EMPLOYEES v. NATIONAL UNION OF RESTAURANT WORKER'S +

DECISION

117 Phil. 442

[ G.R. No. L-18697, February 28, 1963 ]

EMPLOYEES & LABORERS COOPERATIVE ASSOCIATION, DOMINGO BARTOLOME, EMILIO VISTA, RICARDO ALINEA AND FELIPE BICOMONG (MANAGERS), PETITIONERS, VS. NATIONAL UNION OF RESTAURANT WORKER'S (PLUM), RESPONDENT.

D E C I S I O N

LABRADOR, J.:

Respondent herein, the National Union of Restaurant Workers, (PLUM), filed a complaint in the Court of Industrial Relations against the Employees & Laborers, Cooperative Association, Domingo Bartolome, Emilio Vista, Ricardo Alinea and Felipe Bicomong (Managers), petitioners herein, charging the latter with unfair labor practice, among which were failure to pay minimum wages, irregular payment of salaries, employment of nonunion men, unjustified charges for meals, rotation of Workers and dismissals. They prayed that respondents desist from the above unfair practices, stop rotation work, reinstate dismissed members, etc. In answer respondents alleged that the rotation of work among the complaining members of complainant union and the termination of their employment was caused by financial difficulties encountered by the cooperative association, which eventually led to its dissolution.

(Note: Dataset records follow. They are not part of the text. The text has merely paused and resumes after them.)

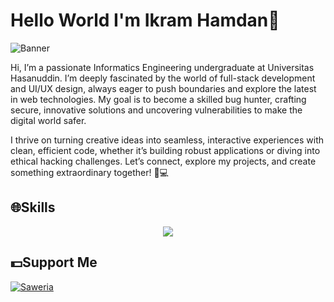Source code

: # Hello World I'm Ikram Hamdan👋

![Banner](https://drive.google.com/uc?export=view&id=1EWPT4xC9stmatUT4vSzZ1Wg5qsQ4KoM0)

Hi, I’m a passionate Informatics Engineering undergraduate at Universitas Hasanuddin. I’m deeply fascinated by the world of full-stack development and UI/UX design, always eager to push boundaries and explore the latest in web technologies. My goal is to become a skilled bug hunter, crafting secure, innovative solutions and uncovering vulnerabilities to make the digital world safer.

I thrive on turning creative ideas into seamless, interactive experiences with clean, efficient code, whether it’s building robust applications or diving into ethical hacking challenges. Let’s connect, explore my projects, and create something extraordinary together! 🚀💻

## 🌐Skills

<p align="center">
  <a href="https://skillicons.dev">
    <img src="https://skillicons.dev/icons?i=js,html,css,laravel,react,py,php,java,cpp,figma" />
  </a>
</p>

## 💵Support Me 

[![Saweria](https://img.shields.io/badge/SAWERIA-FF5F00?style=for-the-badge&logo=saweria&logoColor=white)](https://saweria.co/DZAKIRI)
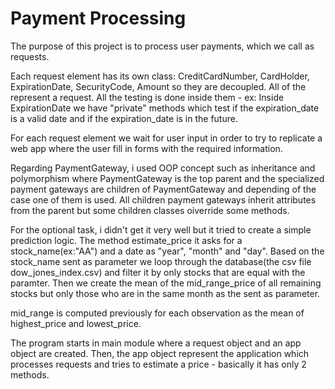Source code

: # Payment Processing

The purpose of this project is to process user payments, which we call as requests. 

Each request element has its own class: CreditCardNumber, CardHolder, ExpirationDate, SecurityCode, Amount so they are decoupled. All of the represent a request. All the testing is done inside them - ex: Inside ExpirationDate we have "private" methods which test if the expiration_date is a valid date and if the expiration_date is in the future.

For each request element we wait for user input in order to try to replicate a web app where the user fill in forms with the required information.

Regarding PaymentGateway, i used OOP concept such as inheritance and polymorphism where PaymentGateway is the top parent and the specialized payment gateways are children of PaymentGateway and depending of the case one of them is used. All children payment gateways inherit attributes from the parent but some children classes oiverride some methods.

For the optional task, i didn't get it very well but it tried to create a simple prediction logic. The method estimate_price it asks for a stock_name(ex:"AA") and a date as "year", "month" and "day". Based on the stock_name sent as parameter we loop through the database(the csv file dow_jones_index.csv) and filter it by only stocks that are equal with the paramter. Then we create the mean of the mid_range_price of all remaining stocks but only those who are in the same month as the sent as parameter.

mid_range is computed previously for each observation as the mean of highest_price and lowest_price.

The program starts in main module where a request object and an app object are created. Then, the app object represent the application which processes requests and tries to estimate a price - basically it has only 2 methods.
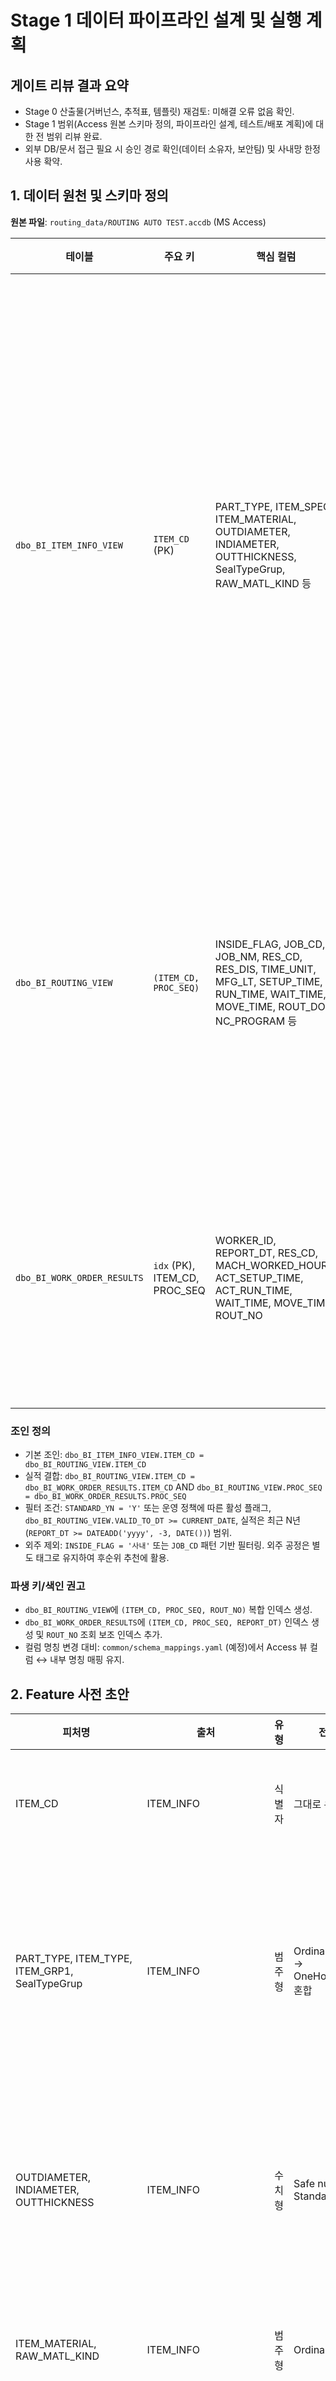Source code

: # Stage 1 데이터 파이프라인 설계 및 실행 계획

## 게이트 리뷰 결과 요약
- Stage 0 산출물(거버넌스, 추적표, 템플릿) 재검토: 미해결 오류 없음 확인.
- Stage 1 범위(Access 원본 스키마 정의, 파이프라인 설계, 테스트/배포 계획)에 대한 전 범위 리뷰 완료.
- 외부 DB/문서 접근 필요 시 승인 경로 확인(데이터 소유자, 보안팀) 및 사내망 한정 사용 확약.

## 1. 데이터 원천 및 스키마 정의
**원본 파일**: `routing_data/ROUTING AUTO TEST.accdb` (MS Access)

| 테이블 | 주요 키 | 핵심 컬럼 | 비고 |
| --- | --- | --- | --- |
| `dbo_BI_ITEM_INFO_VIEW` | `ITEM_CD` (PK) | PART_TYPE, ITEM_SPEC, ITEM_MATERIAL, OUTDIAMETER, INDIAMETER, OUTTHICKNESS, SealTypeGrup, RAW_MATL_KIND 등 | 임베딩 벡터 생성 기준. 전 컬럼을 피처 후보로 사용하고 컬럼명 변경 시 매핑 테이블로 관리 |
| `dbo_BI_ROUTING_VIEW` | `(ITEM_CD, PROC_SEQ)` | INSIDE_FLAG, JOB_CD, JOB_NM, RES_CD, RES_DIS, TIME_UNIT, MFG_LT, SETUP_TIME, RUN_TIME, WAIT_TIME, MOVE_TIME, ROUT_DOC, NC_PROGRAM 등 | 라우팅 공정 이력. 외주/사내 구분, NC 프로그램 정보 포함 |
| `dbo_BI_WORK_ORDER_RESULTS` | `idx` (PK), ITEM_CD, PROC_SEQ | WORKER_ID, REPORT_DT, RES_CD, MACH_WORKED_HOURS, ACT_SETUP_TIME, ACT_RUN_TIME, WAIT_TIME, MOVE_TIME, ROUT_NO | 실적 데이터. 공정별 실제 작업 시간 및 결과 |

### 조인 정의
- 기본 조인: `dbo_BI_ITEM_INFO_VIEW.ITEM_CD = dbo_BI_ROUTING_VIEW.ITEM_CD`
- 실적 결합: `dbo_BI_ROUTING_VIEW.ITEM_CD = dbo_BI_WORK_ORDER_RESULTS.ITEM_CD` AND `dbo_BI_ROUTING_VIEW.PROC_SEQ = dbo_BI_WORK_ORDER_RESULTS.PROC_SEQ`
- 필터 조건: `STANDARD_YN = 'Y'` 또는 운영 정책에 따른 활성 플래그, `dbo_BI_ROUTING_VIEW.VALID_TO_DT >= CURRENT_DATE`, 실적은 최근 N년(`REPORT_DT >= DATEADD('yyyy', -3, DATE())`) 범위.
- 외주 제외: `INSIDE_FLAG = '사내'` 또는 `JOB_CD` 패턴 기반 필터링. 외주 공정은 별도 태그로 유지하여 후순위 추천에 활용.

### 파생 키/색인 권고
- `dbo_BI_ROUTING_VIEW`에 `(ITEM_CD, PROC_SEQ, ROUT_NO)` 복합 인덱스 생성.
- `dbo_BI_WORK_ORDER_RESULTS`에 `(ITEM_CD, PROC_SEQ, REPORT_DT)` 인덱스 생성 및 `ROUT_NO` 조회 보조 인덱스 추가.
- 컬럼 명칭 변경 대비: `common/schema_mappings.yaml` (예정)에서 Access 뷰 컬럼 ↔ 내부 명칭 매핑 유지.

## 2. Feature 사전 초안
| 피처명 | 출처 | 유형 | 전처리 | 비고 |
| --- | --- | --- | --- | --- |
| ITEM_CD | ITEM_INFO | 식별자 | 그대로 유지 | 키. 임베딩 인덱스 |
| PART_TYPE, ITEM_TYPE, ITEM_GRP1, SealTypeGrup | ITEM_INFO | 범주형 | OrdinalEncoder → OneHot/Target 혼합 | 유사도 0.8 이상 확보 위한 가중치 적용 |
| OUTDIAMETER, INDIAMETER, OUTTHICKNESS | ITEM_INFO | 수치형 | Safe numeric → StandardScaler | 단위(인치/밀리미터) 표준화, 결측 0 |
| ITEM_MATERIAL, RAW_MATL_KIND | ITEM_INFO | 범주형 | OrdinalEncoder | 재질 가중치 반영 |
| ROTATE_CLOCKWISE, ROTATE_CTRCLOCKWISE | ITEM_INFO | 이진 | BooleanEncoder | 기계 가공 방향 특성 |
| NC_PROGRAM, JOB_CD, RES_CD | ROUTING_VIEW | 범주형 | High-cardinality Encoder (Hash/Target) | 라우팅 후보 특징 |
| MFG_LT, SETUP_TIME, RUN_TIME, WAIT_TIME, MOVE_TIME | ROUTING_VIEW | 수치형 | RobustScaler + Log1p | 음수 클리핑, 0.8 임계 계산용 |
| MACH_WORKED_HOURS, ACT_SETUP_TIME, ACT_RUN_TIME | WORK_ORDER_RESULTS | 수치형 | Safe numeric → StandardScaler | 실적 기반 자기지도 업데이트 |

- 결측 처리 우선순위: 실적값 → 라우팅 기준값 → 중앙값/도메인 기본값.
- 스케일링 순서: 데이터 정제 → 범주형 인코딩 → 수치형 스케일링 → VarianceThreshold(0.001) → PCA(옵션, 설명분산 ≥ 0.9).
- 임베딩 벡터 정규화 후 코사인 유사도 계산. 유사도 0.8 미만 후보는 별도 태그(`SIMILARITY_TIER = 'LOW'`)로 저장.

## 3. 파이프라인 구현 계획
### ODBC 커넥터 스크립트
- 환경 변수: `ACCESS_DSN_ROUTING`, `ACCESS_UID`, `ACCESS_PWD` (사내 Key Vault와 연동, 로컬 `.env` 금지).
- 연결 드라이버: `Microsoft Access Driver (*.mdb, *.accdb)` — Windows 서비스 또는 unixODBC + MDBTools 대안 검토.
- 재시도 정책: 최대 3회, 지수 백오프(2s → 4s → 8s), 실패 시 로그에 승인 ID 포함.
- 오류 로깅: 연결 실패, 스키마 불일치, 컬럼 누락. 명칭 변경 시 매핑 갱신 경고.

### 쿼리 모듈
- 파라미터: `ITEM_CD` 리스트, 기간(`REPORT_DT`), `INSIDE_FLAG` 필터, 유사도 하위 티어 제외 여부.
- 출력 포맷: pandas DataFrame, Access 컬럼명 유지 + 내부 매핑 컬럼(`COLUMN_ALIAS`).
- 모듈 구조: `common/data_access/access_client.py`, `common/data_access/query_templates.py`.
- 샘플 쿼리: `SELECT * FROM dbo_BI_ITEM_INFO_VIEW WHERE ITEM_CD IN (?)` / `SELECT * FROM dbo_BI_ROUTING_VIEW WHERE ITEM_CD = ? ORDER BY PROC_SEQ`.

### 피처 빌더 모듈
- 경로: `common/features/pipeline_builder.py`.
- 구성: `AccessFieldMapper` → `DataCleaner` → `CategoricalEncoder` → `NumericalScaler` → `VarianceThresholdReducer` → `PCAReducer`.
- 설정 파일: `config/pipeline.yml`에 Access 컬럼 ↔ 내부 명칭 매핑, 임계값(0.8), 제외 컬럼 리스트 관리.
- 자기지도 업데이트: 실적 테이블에서 ACT_* 값을 라우팅 기준값과 비교하여 피드백 가중치 갱신.

### 외주 공정 제외 로직
- 규칙: `INSIDE_FLAG = '사내'` && `SUBCONTRACT_PRC IS NULL` || `JOB_CD` 사내 공정 코드 패턴(`A%`, `B%`, `Q%`).
- 외주 공정을 제외한 후보가 3개 미만일 경우: 외주 공정 포함 후보를 후순위(`priority = 'fallback'`)로 추가.
- 라우팅 조합 생성 시 외주 공정을 맨 뒤로 재배치하여 사용자 검토 용이성 확보.

## 4. 테스트 계획
- **샘플 데이터 스냅샷**: Access에서 추출한 비식별 CSV 100건 생성, Python 조인 결과와 Access 쿼리 결과 비교.
- **단위 테스트**: 인코더/스케일러별 성공·예외 케이스(pytest), 컬럼 매핑 누락 시 경고 발생 여부 확인.
- **성능 예비 측정**: 10,000 품목 조회 시 45초 이내, 피처 빌드 60초 이내 목표 (사내망 대역폭 기준).
- **로그 검증**: 커넥터/파이프라인 각 단계 INFO 로그 + 0.8 미만 유사도 후보 WARN 로그 기록 여부 확인.

## 5. 배포 및 운영 계획
- 시크릿 관리: 운영은 사내 Key Vault, 개발은 암호화된 `.env.enc` + 승인 기록.
- 배치 스케줄: 매일 02:00 KST, 백그라운드 ETL 잡. 실패 시 재시도 + 사내 메신저 알림.
- 모니터링: 쿼리 시간, 변환 시간, 누락률, 유사도 분포(0.8 이상/미만 비율)를 Prometheus exporter에 전달.
- Stage 1 종료 후 Stage 2 착수 전 승인 요청: 본 문서 + 로그 + 테스트 계획 제출, 절대 조건 체크리스트 첨부.

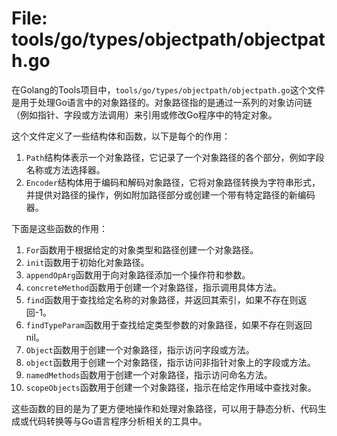 # File: tools/go/types/objectpath/objectpath.go

在Golang的Tools项目中，`tools/go/types/objectpath/objectpath.go`这个文件是用于处理Go语言中的对象路径的。对象路径指的是通过一系列的对象访问链（例如指针、字段或方法调用）来引用或修改Go程序中的特定对象。

这个文件定义了一些结构体和函数，以下是每个的作用：

1. `Path`结构体表示一个对象路径，它记录了一个对象路径的各个部分，例如字段名称或方法选择器。
2. `Encoder`结构体用于编码和解码对象路径，它将对象路径转换为字符串形式，并提供对路径的操作，例如附加路径部分或创建一个带有特定路径的新编码器。

下面是这些函数的作用：

1. `For`函数用于根据给定的对象类型和路径创建一个对象路径。
2. `init`函数用于初始化对象路径。
3. `appendOpArg`函数用于向对象路径添加一个操作符和参数。
4. `concreteMethod`函数用于创建一个对象路径，指示调用具体方法。
5. `find`函数用于查找给定名称的对象路径，并返回其索引，如果不存在则返回-1。
6. `findTypeParam`函数用于查找给定类型参数的对象路径，如果不存在则返回nil。
7. `Object`函数用于创建一个对象路径，指示访问字段或方法。
8. `object`函数用于创建一个对象路径，指示访问非指针对象上的字段或方法。
9. `namedMethods`函数用于创建一个对象路径，指示访问命名方法。
10. `scopeObjects`函数用于创建一个对象路径，指示在给定作用域中查找对象。

这些函数的目的是为了更方便地操作和处理对象路径，可以用于静态分析、代码生成或代码转换等与Go语言程序分析相关的工具中。

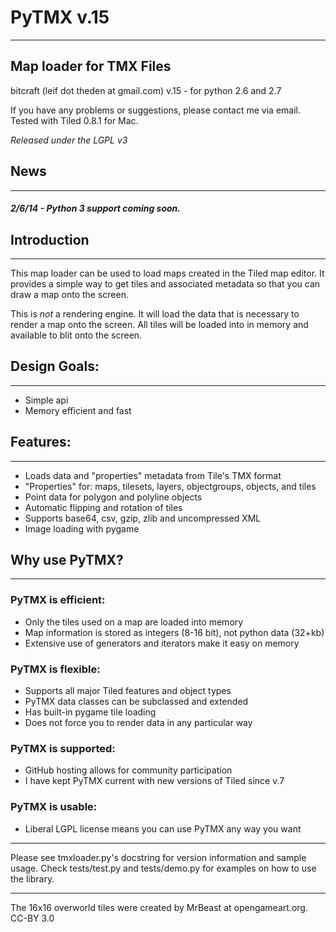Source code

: # PyTMX v.15
_______________________________________________________________________________

## Map loader for TMX Files

bitcraft (leif dot theden at gmail.com)
v.15 - for python 2.6 and 2.7

If you have any problems or suggestions, please contact me via email.
Tested with Tiled 0.8.1 for Mac.

*Released under the LGPL v3*



## News
_______________________________________________________________________________

##### 2/6/14 - Python 3 support coming soon.    

   
   
   
## Introduction
_______________________________________________________________________________

This map loader can be used to load maps created in the Tiled map editor.  It
provides a simple way to get tiles and associated metadata so that you can draw
a map onto the screen.

This is *not* a rendering engine.  It will load the data that is necessary to
render a map onto the screen.  All tiles will be loaded into in memory and
available to blit onto the screen.


## Design Goals:
_______________________________________________________________________________

* Simple api
*  Memory efficient and fast

## Features:
_______________________________________________________________________________

* Loads data and "properties" metadata from Tile's TMX format
* "Properties" for: maps, tilesets, layers, objectgroups, objects, and tiles
* Point data for polygon and polyline objects
* Automatic flipping and rotation of tiles
* Supports base64, csv, gzip, zlib and uncompressed XML
* Image loading with pygame

## Why use PyTMX?
_______________________________________________________________________________

### PyTMX is efficient:
* Only the tiles used on a map are loaded into memory
* Map information is stored as integers (8-16 bit), not python data (32+kb)
* Extensive use of generators and iterators make it easy on memory

### PyTMX is flexible:
* Supports all major Tiled features and object types
* PyTMX data classes can be subclassed and extended
* Has built-in pygame tile loading
* Does not force you to render data in any particular way

### PyTMX is supported:
* GitHub hosting allows for community participation
* I have kept PyTMX current with new versions of Tiled since v.7

### PyTMX is usable:
* Liberal LGPL license means you can use PyTMX any way you want

_______________________________________________________________________________

Please see tmxloader.py's docstring for version information and sample usage.
Check tests/test.py and tests/demo.py for examples on how to use the library.

_______________________________________________________________________________
The 16x16 overworld tiles were created by MrBeast at opengameart.org. CC-BY 3.0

Various hearings were had before the court's examiner. The case was submitted for decision and on June 9, 1961, Judge Arsenio Martinez of the Court of Industrial Relations rendered judgment finding that the respondents, petitioner's herein, did not commit any acts amounting to unfair labor practice, that the rotation of work among the employees and the termination of their employment was "not motivated by an intent to discriminate but the result of a legitimate closure of its business and respondent association was within its rights to close operations in the face of mounting financial losses." However, the employees were granted separation pay for each of the complainants, thus:

"* * * However, respondent association is hereby ordered to pay each complainant one-half (1/2) month pay for every year of service, it appearing that complainants termination of services were for a lust cause and respondent cooperative association failed to give one-month advance notice to complainants before their separation in accordance with Republic Act No. 1052, as amended by Republic Act 1787."

Respondents moved for reconsideration but the motion was denied. Hence, this petition for certiorari. In this Court they, petitioners herein, present the following issues:

"There are five issues which petitioner wishes to raise in this appeal and they all involve purely questions of law. They are as follows:

"1. The ruling ordering petitioner cooperative association to pay separation pay to each of complainants is manifestly erroneous and inconsistent with the findings in this case;

"2. The Court of Industrial Relations has no jurisdiction over claims for separation pay;

"3. The power of the Court of Industrial Relations in an unfair labor practice case is either to grant relief or dismiss the complaint;

"4. The Court of Industrial Relations cannot order payment of separation pay as it is not one of the issues raised in. the pleadings and litigated in this case; and

"5. The ruling ordering petitioner cooperative association to pay separation pay is dearly contrary to law."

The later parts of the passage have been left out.